• What the exercise asks: In the records below, begin at the line that has "12 | 11,9 |" and stop after the line that has "2 849 156 | 2 782 |"; quote those lines verbatim and nothing more.
---*---
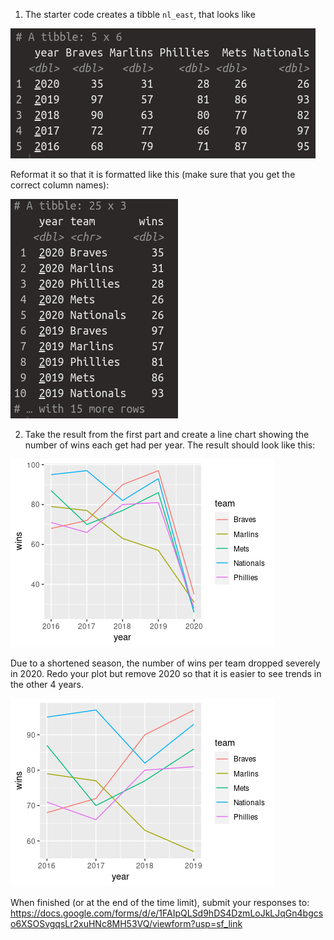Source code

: 1. The starter code creates a tibble `nl_east`, that looks like

<img src="images/ss01.png">

Reformat it so that it is formatted like this (make sure that you get the correct column names):

<img src="images/ss02.png">


2. Take the result from the first part and create a line chart showing the number of wins each get had per year. The result should look like this:

<img src="images/plot01.png">

Due to a shortened season, the number of wins per team dropped severely in 2020. Redo your plot but remove 2020 so that it is easier to see trends in the other 4 years.

<img src="images/plot02.png">

When finished (or at the end of the time limit), submit your responses to: https://docs.google.com/forms/d/e/1FAIpQLSd9hDS4DzmLoJkLJqGn4bgcso6XSOSvgqsLr2xuHNc8MH53VQ/viewform?usp=sf_link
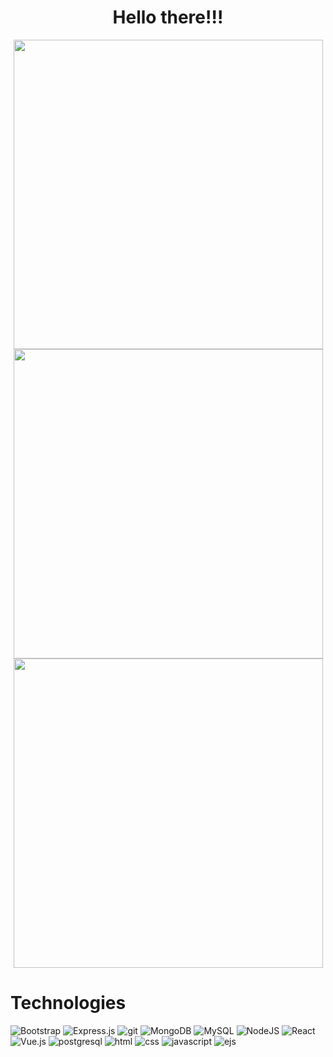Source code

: <h1 align="center"> Hello there!!! </h1>

<div align="center">
<img width="495em" src="https://github-readme-stats.vercel.app/api?username=user2695&show_icons=true&include_all_commits=true&count_private=true&hide_border=false" />
</div>

<div align="center">
<img width="495em" src="https://github-readme-stats.vercel.app/api/top-langs/?username=user2695&layout=compact&custom_title=Most used languages by LOCs">
</div>

<div align="center">
<img width="495em" src="https://github-readme-streak-stats.herokuapp.com/?user=user2695&include_all_commits=true&hide_border=false"/>
</div>

# Technologies

![Bootstrap](https://img.shields.io/badge/bootstrap-%23563D7C.svg?style=for-the-badge&logo=bootstrap&logoColor=white)
![Express.js](https://img.shields.io/badge/express.js-%23404d59.svg?style=for-the-badge&logo=express&logoColor=%2361DAFB)
![git](https://img.shields.io/badge/Git-F05032?style=for-the-badge&logo=git&logoColor=white)
![MongoDB](https://img.shields.io/badge/MongoDB-%234ea94b.svg?style=for-the-badge&logo=mongodb&logoColor=white)
![MySQL](https://img.shields.io/badge/mysql-%2300f.svg?style=for-the-badge&logo=mysql&logoColor=white)
![NodeJS](https://img.shields.io/badge/node.js-6DA55F?style=for-the-badge&logo=node.js&logoColor=white)
![React](https://img.shields.io/badge/react-%2320232a.svg?style=for-the-badge&logo=react&logoColor=%2361DAFB)
![Vue.js](https://img.shields.io/badge/vuejs-%2335495e.svg?style=for-the-badge&logo=vuedotjs&logoColor=%234FC08D)
![postgresql](https://img.shields.io/badge/postgresql-%2335495e.svg?style=for-the-badge&logo=postgresql&logoColor=%white)
![html](https://img.shields.io/badge/html-%2335495e.svg?style=for-the-badge&logo=html5&logoColor=%white)
![css](https://img.shields.io/badge/css3-%2335495e.svg?style=for-the-badge&logo=css3&logoColor=%white)
![javascript](https://img.shields.io/badge/javascript-%2335495e.svg?style=for-the-badge&logo=javascript&logoColor=%white)
![ejs](https://img.shields.io/badge/EJS-%2335495e.svg?style=for-the-badge&logo=EJS&logoColor=%white)

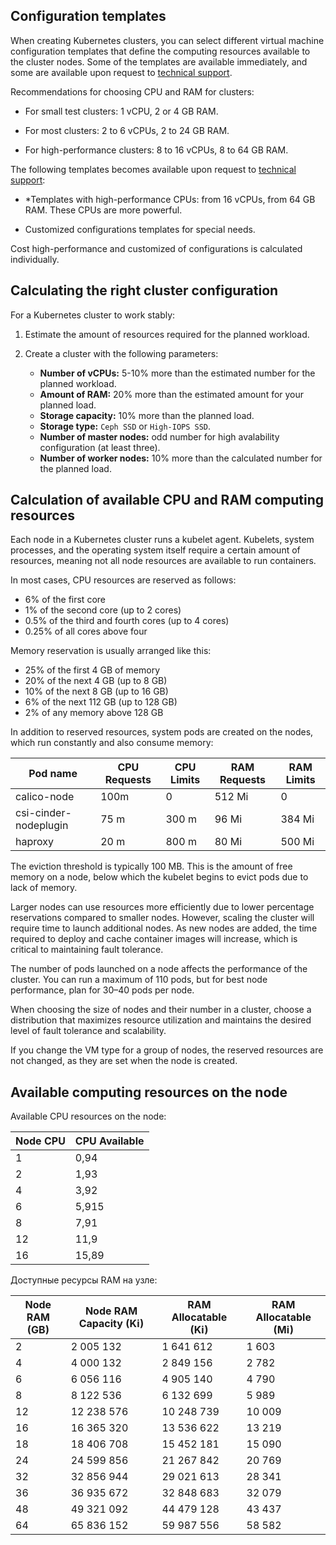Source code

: ## Configuration templates

When creating Kubernetes clusters, you can select different virtual machine configuration templates that define the computing resources available to the cluster nodes. Some of the templates are available immediately, and some are available upon request to [technical support](../../../../contacts/).

Recommendations for choosing CPU and RAM for clusters:

- For small test clusters: 1 vCPU, 2 or 4 GB RAM.

- For most clusters: 2 to 6 vCPUs, 2 to 24 GB RAM.

- For high-performance clusters: 8 to 16 vCPUs, 8 to 64 GB RAM.

The following templates becomes available upon request to [technical support](../../../../contacts):

- *Templates with high-performance CPUs: from 16 vCPUs, from 64 GB RAM. These CPUs are more powerful.

- Customized configurations templates for special needs.

<info>

Cost high-performance and customized of configurations is calculated individually.

</info>

## Calculating the right cluster configuration

For a Kubernetes cluster to work stably:

1. Estimate the amount of resources required for the planned workload.
1. Create a cluster with the following parameters:

   - **Number of vCPUs:** 5-10% more than the estimated number for the planned workload.
   - **Amount of RAM:** 20% more than the estimated amount for your planned load.
   - **Storage capacity:** 10% more than the planned load.
   - **Storage type:** `Ceph SSD` or `High-IOPS SSD`.
   - **Number of master nodes:** odd number for high avalability configuration (at least three).
   - **Number of worker nodes:** 10% more than the calculated number for the planned load.

## Calculation of available CPU and RAM computing resources

Each node in a Kubernetes cluster runs a kubelet agent. Kubelets, system processes, and the operating system itself require a certain amount of resources, meaning not all node resources are available to run containers.

In most cases, CPU resources are reserved as follows:

- 6% of the first core
- 1% of the second core (up to 2 cores)
- 0.5% of the third and fourth cores (up to 4 cores)
- 0.25% of all cores above four

Memory reservation is usually arranged like this:

- 25% of the first 4 GB of memory
- 20% of the next 4 GB (up to 8 GB)
- 10% of the next 8 GB (up to 16 GB)
- 6% of the next 112 GB (up to 128 GB)
- 2% of any memory above 128 GB

In addition to reserved resources, system pods are created on the nodes, which run constantly and also consume memory:

| Pod name | CPU Requests | CPU Limits | RAM Requests | RAM Limits |
| --- | --- | --- | --- | --- |
| calico-node | 100m | 0 | 512 Mi | 0 |
| csi-cinder-nodeplugin | 75 m | 300 m | 96 Mi | 384 Mi |
| haproxy | 20 m | 800 m | 80 Mi | 500 Mi |

The eviction threshold is typically 100 MB. This is the amount of free memory on a node, below which the kubelet begins to evict pods due to lack of memory.

Larger nodes can use resources more efficiently due to lower percentage reservations compared to smaller nodes. However, scaling the cluster will require time to launch additional nodes. As new nodes are added, the time required to deploy and cache container images will increase, which is critical to maintaining fault tolerance.

The number of pods launched on a node affects the performance of the cluster. You can run a maximum of 110 pods, but for best node performance, plan for 30–40 pods per node.

When choosing the size of nodes and their number in a cluster, choose a distribution that maximizes resource utilization and maintains the desired level of fault tolerance and scalability.

<info>

If you change the VM type for a group of nodes, the reserved resources are not changed, as they are set when the node is created.

</info>

## Available computing resources on the node

Available CPU resources on the node:

|Node CPU |	CPU Available |
| --- | --- |
| 1 | 0,94 |
| 2 | 1,93 |
| 4 |	3,92 |
| 6 | 5,915 |
| 8 |	7,91 |
| 12 | 11,9 |
| 16 | 15,89 |

Доступные ресурсы RAM на узле:

| Node RAM (GB) | Node RAM Capacity (Ki) |	RAM Allocatable (Ki)	| RAM Allocatable (Mi) |
| --- | --- | --- | --- |
| 2 | 2 005 132 | 1 641 612 | 1 603 |
| 4 | 4 000 132 | 2 849 156 | 2 782 |
| 6 | 6 056 116 | 4 905 140 | 4 790 |
| 8 |	8 122 536 | 6 132 699 | 5 989 |
| 12 |	12 238 576 |	10 248 739 | 10 009 |
| 16 | 16 365 320 | 13 536 622 |	13 219 |
| 18 | 18 406 708 |	15 452 181 | 15 090 |
| 24 | 24 599 856 | 21 267 842 | 20 769 |
| 32 | 32 856 944 | 29 021 613 | 28 341 |
| 36 | 36 935 672 | 32 848 683 | 32 079 |
| 48 | 49 321 092 | 44 479 128 | 43 437 |
| 64 | 65 836 152 |	59 987 556 | 58 582 |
---*---
• Result:
| 12 | 11,9 |
| 16 | 15,89 |

Доступные ресурсы RAM на узле:

| Node RAM (GB) | Node RAM Capacity (Ki) |	RAM Allocatable (Ki)	| RAM Allocatable (Mi) |
| --- | --- | --- | --- |
| 2 | 2 005 132 | 1 641 612 | 1 603 |
| 4 | 4 000 132 | 2 849 156 | 2 782 |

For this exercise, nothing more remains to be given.